Risk factors for domestic violence

Only one study reported risk factors for recent IPV (McPherson et al., 2007), and two studies reported risk factors for adulthood (but not recent) IPV (Chang et al., 2011; Morgan et al., 2010). McPherson et al. (2007) reported correlates of past-year physical or sexual partner violence among 379 mothers with SMI who were followed up prospectively. Victimization was associated with younger age, but not with other socio-demographics (ethnicity, marital status, and education). Clinically it was associated with alcohol or drug misuse and some markers of illness severity (number of hospitalizations, number of symptoms), but not with illness duration or diagnosis. Chang et al. (2011) reported correlates of adulthood (not recent) physical and sexual IPV among 428 male and female psychiatric patients. Physical IPV was commoner among women (OR = 4.7, CI = 2.7–8.2) and patients with a diagnosis of substance misuse or PTSD. Sexual IPV was commoner among women (OR = 12.4, CI = 4.9–31.1) and patients with a diagnosis of substance misuse or anxiety. Morgan et al. (2010) reported correlates of adulthood (not recent) physical partner violence among 70 female psychiatric outpatients. They found that victimization was associated with having children, a history of overdose, and sexual abuse since the age of 16; but it was not associated with age, ethnicity, employment, or hospital admission history.

Discussion

Key findings

The review identified 30 studies on recent violence by any perpetrator against people with severe mental illness (SMI), with a total of 16 140 participants with SMI. However, only six studies reported on recent domestic violence and 11 on recent sexual violence.

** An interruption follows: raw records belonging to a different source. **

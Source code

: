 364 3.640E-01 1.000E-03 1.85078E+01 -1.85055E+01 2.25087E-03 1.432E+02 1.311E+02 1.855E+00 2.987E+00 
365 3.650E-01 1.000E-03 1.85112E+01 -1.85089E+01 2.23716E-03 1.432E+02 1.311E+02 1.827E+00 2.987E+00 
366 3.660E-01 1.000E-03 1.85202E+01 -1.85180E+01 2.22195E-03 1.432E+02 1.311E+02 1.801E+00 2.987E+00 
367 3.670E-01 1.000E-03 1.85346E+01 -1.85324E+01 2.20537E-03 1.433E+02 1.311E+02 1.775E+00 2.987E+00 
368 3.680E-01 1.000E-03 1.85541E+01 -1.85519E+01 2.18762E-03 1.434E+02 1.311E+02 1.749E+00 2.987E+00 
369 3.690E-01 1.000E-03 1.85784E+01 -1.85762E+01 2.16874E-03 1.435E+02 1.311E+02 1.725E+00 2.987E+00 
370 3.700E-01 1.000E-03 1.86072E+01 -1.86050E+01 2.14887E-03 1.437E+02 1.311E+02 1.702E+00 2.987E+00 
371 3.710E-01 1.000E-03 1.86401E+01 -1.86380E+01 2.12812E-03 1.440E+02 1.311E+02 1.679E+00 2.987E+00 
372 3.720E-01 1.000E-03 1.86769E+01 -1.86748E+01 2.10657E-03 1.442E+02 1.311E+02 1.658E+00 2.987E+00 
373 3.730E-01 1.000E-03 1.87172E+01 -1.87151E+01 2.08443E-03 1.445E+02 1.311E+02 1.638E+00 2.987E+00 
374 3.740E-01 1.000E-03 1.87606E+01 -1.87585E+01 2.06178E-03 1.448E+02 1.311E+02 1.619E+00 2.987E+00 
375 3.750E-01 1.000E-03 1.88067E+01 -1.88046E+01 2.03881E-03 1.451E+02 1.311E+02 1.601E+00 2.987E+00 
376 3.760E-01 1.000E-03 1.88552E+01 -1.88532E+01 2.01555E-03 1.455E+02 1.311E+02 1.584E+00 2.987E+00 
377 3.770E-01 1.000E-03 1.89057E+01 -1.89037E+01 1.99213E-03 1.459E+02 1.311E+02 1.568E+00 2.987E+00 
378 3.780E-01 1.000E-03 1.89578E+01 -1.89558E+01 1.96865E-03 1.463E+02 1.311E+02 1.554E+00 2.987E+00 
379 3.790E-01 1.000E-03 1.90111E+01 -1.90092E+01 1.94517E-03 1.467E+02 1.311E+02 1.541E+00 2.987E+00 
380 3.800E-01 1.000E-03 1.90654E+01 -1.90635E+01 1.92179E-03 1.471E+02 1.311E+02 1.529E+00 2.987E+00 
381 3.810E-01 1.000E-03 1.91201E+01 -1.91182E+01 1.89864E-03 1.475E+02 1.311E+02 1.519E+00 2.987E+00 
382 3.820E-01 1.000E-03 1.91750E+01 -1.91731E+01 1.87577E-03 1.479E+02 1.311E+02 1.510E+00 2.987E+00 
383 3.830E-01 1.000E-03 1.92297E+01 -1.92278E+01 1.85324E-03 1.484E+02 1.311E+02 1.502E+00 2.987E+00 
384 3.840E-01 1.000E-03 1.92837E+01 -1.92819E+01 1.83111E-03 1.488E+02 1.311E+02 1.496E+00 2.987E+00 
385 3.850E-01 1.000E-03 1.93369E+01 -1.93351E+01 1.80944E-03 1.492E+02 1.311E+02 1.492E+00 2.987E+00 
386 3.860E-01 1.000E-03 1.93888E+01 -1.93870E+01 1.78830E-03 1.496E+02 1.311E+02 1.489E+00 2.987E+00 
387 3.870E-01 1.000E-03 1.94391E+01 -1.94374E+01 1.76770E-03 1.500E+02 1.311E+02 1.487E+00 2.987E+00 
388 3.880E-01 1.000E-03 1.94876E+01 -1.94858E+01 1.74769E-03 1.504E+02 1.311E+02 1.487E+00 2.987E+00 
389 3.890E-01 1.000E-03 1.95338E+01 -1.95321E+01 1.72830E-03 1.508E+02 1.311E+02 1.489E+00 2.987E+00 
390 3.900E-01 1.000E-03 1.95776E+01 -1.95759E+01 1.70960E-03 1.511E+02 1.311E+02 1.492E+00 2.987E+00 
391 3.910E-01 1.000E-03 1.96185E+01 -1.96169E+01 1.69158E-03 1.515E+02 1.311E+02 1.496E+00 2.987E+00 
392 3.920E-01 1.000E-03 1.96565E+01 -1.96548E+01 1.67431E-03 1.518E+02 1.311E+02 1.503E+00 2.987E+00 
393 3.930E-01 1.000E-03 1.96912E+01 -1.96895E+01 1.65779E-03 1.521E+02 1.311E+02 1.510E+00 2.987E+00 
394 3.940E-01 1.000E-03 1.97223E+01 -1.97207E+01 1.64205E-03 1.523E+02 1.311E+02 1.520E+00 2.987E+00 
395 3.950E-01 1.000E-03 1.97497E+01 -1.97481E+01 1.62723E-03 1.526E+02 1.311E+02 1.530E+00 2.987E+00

The median prevalence of recent physical violence by any perpetrator was 20.7% (IQR = 12.6–27.1%), with no difference in odds of victimization by gender (OR = 1.1, CI = 0.9–1.4, p = .31). The prevalence of past-year domestic violence ranged from 15–22% for violence against women, with very limited data on violence against men. The median prevalence of recent sexual violence was 9.9% (IQR = 5.9–18.1%) in women and 3.1% (IQR = 2.5–6.7%) in men; with 3-fold higher odds in women than in men (OR = 3.4, CI = 2.5–4.6, p < .001; I2 = 0). When comparing people with SMI vs those without SMI, the odds of physical, sexual, and domestic violence were elevated in all comparative studies, with a range of 2–22-fold higher odds (with most studies reporting elevated odds of 3–6-fold); with very limited evidence for relative odds of domestic violence. Overall victimization (i.e. regardless of perpetrator) was strongly associated with homelessness (pooled crude OR = 2.6, CI = 2.1–3.2; I2 = 15%), substance misuse (pooled crude OR = 2.4, CI = 1.8–3.0, I2 =  63%), and violence perpetration (pooled crude OR = 4.4, CI = 2.5–7.6; I2 = 84%). There was no association between victimization and demographic factors, socioeconomic status, or diagnosis. There was very limited evidence for risk factors specifically for domestic or sexual violence.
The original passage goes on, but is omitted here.